GULFPORT, MS (WLOX) - Head Start programs across the country must meet tougher federal standards in order to receive funding. The Harrison County Head Start Program is taking steps to boost teacher performance. It has hired a company that specializes in training teachers.
This week, the teachers are in class, getting a refresher course on syllable blending. They are also learning new techniques to help young readers who come from low-income backgrounds.
"It's fun. I do believe that there's always room to grow and there's always room to learn," said Head Start teacher Michelle Hutson.
This is the first time that the Gulf Coast Community Action Agency has hired a professional development company to train its 70 Head Start teachers. The reason has to do with stricter classroom assessment standards. Head Start programs that score below a 2.5 on a six-point scale in certain categories would have to re-apply for federal grant funding.

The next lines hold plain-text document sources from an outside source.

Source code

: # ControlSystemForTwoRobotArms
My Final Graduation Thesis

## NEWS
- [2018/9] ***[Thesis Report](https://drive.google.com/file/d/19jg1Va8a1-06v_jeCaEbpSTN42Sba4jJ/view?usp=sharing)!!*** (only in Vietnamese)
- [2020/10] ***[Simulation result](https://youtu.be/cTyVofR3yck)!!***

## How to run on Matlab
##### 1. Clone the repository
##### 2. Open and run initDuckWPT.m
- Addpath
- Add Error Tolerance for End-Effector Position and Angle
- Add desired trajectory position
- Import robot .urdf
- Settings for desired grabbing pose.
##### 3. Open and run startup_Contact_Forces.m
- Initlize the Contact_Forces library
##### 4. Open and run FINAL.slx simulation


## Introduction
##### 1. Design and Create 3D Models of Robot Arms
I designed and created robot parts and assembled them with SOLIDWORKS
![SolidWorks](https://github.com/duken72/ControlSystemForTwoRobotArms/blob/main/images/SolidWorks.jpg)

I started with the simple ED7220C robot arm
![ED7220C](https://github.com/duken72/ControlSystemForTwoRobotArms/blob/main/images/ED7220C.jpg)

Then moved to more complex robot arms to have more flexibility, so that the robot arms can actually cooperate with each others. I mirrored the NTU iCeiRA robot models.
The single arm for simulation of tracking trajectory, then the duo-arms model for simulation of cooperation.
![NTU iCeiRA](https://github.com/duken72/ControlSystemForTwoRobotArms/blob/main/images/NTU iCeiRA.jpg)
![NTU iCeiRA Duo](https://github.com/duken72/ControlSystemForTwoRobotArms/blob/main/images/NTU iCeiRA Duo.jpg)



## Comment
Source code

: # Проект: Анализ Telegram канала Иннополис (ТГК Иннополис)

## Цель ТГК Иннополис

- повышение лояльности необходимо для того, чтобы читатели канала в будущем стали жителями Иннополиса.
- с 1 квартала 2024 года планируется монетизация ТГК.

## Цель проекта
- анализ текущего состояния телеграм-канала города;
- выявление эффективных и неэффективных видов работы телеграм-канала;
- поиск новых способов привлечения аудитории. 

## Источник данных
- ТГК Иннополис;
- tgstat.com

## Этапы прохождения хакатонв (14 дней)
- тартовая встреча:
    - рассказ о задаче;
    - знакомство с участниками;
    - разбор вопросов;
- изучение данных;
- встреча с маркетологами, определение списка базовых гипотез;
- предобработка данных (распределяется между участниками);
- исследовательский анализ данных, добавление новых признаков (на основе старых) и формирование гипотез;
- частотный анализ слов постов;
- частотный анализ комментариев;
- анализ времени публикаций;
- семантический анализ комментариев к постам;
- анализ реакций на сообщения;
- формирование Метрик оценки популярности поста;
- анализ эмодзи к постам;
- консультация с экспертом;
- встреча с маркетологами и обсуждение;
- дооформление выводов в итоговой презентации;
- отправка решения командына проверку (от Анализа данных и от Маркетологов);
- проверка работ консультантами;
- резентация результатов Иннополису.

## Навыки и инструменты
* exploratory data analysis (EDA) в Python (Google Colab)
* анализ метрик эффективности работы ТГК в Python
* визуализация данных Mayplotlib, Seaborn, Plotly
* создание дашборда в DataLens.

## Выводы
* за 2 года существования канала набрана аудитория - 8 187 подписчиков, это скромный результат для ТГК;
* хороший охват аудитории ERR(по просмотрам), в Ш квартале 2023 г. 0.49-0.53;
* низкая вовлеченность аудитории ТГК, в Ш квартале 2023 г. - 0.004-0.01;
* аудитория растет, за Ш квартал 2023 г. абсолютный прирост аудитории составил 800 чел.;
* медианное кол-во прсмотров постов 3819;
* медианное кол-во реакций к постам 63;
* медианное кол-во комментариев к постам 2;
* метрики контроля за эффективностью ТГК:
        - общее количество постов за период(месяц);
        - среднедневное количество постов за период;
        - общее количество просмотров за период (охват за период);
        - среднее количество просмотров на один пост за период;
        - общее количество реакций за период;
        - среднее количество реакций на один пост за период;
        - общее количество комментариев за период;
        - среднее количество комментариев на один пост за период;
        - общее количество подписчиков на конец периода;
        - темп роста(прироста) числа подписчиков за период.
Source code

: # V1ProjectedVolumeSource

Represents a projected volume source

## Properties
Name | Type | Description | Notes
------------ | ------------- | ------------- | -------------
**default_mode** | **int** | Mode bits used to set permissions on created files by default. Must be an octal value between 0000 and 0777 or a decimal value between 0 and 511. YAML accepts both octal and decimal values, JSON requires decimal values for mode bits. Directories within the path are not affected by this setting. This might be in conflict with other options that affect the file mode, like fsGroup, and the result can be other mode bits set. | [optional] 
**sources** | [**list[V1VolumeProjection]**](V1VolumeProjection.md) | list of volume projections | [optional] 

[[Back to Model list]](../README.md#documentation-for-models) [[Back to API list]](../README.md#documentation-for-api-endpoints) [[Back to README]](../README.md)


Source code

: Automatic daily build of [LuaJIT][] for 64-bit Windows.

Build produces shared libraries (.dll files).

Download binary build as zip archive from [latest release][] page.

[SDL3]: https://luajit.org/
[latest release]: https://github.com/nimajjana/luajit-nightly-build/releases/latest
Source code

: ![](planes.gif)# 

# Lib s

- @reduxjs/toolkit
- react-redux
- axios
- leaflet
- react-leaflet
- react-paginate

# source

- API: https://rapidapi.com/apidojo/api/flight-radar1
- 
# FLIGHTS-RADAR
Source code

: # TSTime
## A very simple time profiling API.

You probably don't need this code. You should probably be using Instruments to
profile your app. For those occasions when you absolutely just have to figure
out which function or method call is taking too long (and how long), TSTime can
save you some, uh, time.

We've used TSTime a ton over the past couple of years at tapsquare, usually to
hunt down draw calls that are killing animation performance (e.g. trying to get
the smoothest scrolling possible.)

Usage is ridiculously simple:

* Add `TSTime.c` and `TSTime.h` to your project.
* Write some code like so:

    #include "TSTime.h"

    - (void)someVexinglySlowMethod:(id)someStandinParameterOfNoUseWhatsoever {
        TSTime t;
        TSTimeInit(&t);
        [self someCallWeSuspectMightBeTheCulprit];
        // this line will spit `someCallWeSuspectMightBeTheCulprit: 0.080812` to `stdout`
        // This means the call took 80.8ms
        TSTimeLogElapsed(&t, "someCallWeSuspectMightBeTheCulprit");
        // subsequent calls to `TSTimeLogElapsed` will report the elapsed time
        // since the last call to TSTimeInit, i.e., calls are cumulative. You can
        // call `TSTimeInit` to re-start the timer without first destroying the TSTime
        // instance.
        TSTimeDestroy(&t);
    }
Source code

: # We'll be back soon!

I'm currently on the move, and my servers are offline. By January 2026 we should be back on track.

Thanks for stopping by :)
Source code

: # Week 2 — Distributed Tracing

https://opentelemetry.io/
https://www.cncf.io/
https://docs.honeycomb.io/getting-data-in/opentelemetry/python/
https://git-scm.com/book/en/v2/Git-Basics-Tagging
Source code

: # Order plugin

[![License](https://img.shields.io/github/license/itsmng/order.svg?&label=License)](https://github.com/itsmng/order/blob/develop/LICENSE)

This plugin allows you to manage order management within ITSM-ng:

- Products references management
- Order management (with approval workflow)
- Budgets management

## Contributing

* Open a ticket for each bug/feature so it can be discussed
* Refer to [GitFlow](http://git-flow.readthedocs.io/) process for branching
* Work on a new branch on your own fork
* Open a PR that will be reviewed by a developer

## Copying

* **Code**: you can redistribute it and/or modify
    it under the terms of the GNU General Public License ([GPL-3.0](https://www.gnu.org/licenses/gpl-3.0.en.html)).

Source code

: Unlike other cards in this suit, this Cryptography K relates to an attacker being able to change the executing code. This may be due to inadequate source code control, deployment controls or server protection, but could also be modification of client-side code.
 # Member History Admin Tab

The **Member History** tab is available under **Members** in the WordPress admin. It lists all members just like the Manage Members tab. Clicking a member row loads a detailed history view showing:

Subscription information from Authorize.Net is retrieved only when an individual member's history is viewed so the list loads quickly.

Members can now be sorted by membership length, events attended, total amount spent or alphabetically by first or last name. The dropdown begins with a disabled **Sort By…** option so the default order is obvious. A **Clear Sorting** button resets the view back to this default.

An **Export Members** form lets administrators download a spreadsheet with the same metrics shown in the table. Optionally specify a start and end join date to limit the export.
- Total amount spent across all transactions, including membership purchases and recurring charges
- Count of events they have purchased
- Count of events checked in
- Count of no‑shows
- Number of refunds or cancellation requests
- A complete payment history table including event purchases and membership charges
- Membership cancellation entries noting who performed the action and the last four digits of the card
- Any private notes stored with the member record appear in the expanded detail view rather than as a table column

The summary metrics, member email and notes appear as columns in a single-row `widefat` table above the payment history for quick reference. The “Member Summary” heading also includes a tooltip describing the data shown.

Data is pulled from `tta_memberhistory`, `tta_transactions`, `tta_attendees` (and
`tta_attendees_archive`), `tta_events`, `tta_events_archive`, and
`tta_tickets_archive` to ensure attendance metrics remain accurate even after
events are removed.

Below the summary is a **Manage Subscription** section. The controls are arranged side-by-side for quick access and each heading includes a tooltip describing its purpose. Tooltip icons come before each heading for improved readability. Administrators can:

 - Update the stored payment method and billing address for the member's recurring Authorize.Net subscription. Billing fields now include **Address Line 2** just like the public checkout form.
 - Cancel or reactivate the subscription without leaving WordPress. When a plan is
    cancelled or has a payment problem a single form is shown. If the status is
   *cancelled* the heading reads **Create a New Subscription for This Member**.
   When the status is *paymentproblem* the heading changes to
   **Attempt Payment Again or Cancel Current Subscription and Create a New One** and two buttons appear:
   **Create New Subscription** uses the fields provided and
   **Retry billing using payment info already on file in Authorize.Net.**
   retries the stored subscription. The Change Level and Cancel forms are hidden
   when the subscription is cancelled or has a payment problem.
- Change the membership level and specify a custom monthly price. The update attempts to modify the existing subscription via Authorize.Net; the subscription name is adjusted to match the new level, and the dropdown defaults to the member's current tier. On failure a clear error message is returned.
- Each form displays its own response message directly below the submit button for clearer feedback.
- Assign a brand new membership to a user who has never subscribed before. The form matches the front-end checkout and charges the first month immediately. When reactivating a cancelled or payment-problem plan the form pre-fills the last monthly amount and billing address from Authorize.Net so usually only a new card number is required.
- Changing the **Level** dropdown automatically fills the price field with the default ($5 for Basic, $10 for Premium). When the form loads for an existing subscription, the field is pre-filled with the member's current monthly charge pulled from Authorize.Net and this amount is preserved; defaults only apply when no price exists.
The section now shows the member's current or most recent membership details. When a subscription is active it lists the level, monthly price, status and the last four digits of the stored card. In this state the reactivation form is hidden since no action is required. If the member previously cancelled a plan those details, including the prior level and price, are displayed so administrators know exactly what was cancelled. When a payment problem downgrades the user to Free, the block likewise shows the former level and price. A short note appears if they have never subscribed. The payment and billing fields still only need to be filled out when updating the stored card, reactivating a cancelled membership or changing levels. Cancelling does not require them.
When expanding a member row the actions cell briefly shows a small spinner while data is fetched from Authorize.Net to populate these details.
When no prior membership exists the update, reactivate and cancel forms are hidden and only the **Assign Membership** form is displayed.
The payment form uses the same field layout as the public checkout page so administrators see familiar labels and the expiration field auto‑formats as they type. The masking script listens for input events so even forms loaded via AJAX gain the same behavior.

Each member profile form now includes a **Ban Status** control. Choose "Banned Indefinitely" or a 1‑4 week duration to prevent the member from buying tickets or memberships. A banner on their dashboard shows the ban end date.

"The component that is most important for us is the instructional and that is our lowest point. We scored a 2.7 this year and I felt that in order for teachers to be expected to do what is needed in the classroom, that we needed to give them some support," said GCCAA Executive Director Dr. Barbara Coatney.
That's where Generation Ready comes in. The Jackson company is sharing strategies to boost literacy skills, along with lessons in classroom management.
"It's very important for us to get this information up front so we could share it with our children, so we can be motivated when the children come into the classroom," said Head Start Lead Mentor Coach Violet Easter Thompson.
And with Common Core in place in Mississippi schools this year, Harrison County Head Start teachers will play a greater role in preparing more than 1,300 preschoolers for kindergarten.
"Everything is moved up, so teachers have to be prepared. We need our parents on board. It's go time," said Hutson.
"I was wondering how they were going to accept the training and they're just all excited, so that's been great," said Coatney.
Along with the group training sessions, the company will also spend 47-days in the classroom working one-on-one with the teachers at eight Head Start centers. Head Start classes in Harrison County begin September 8th.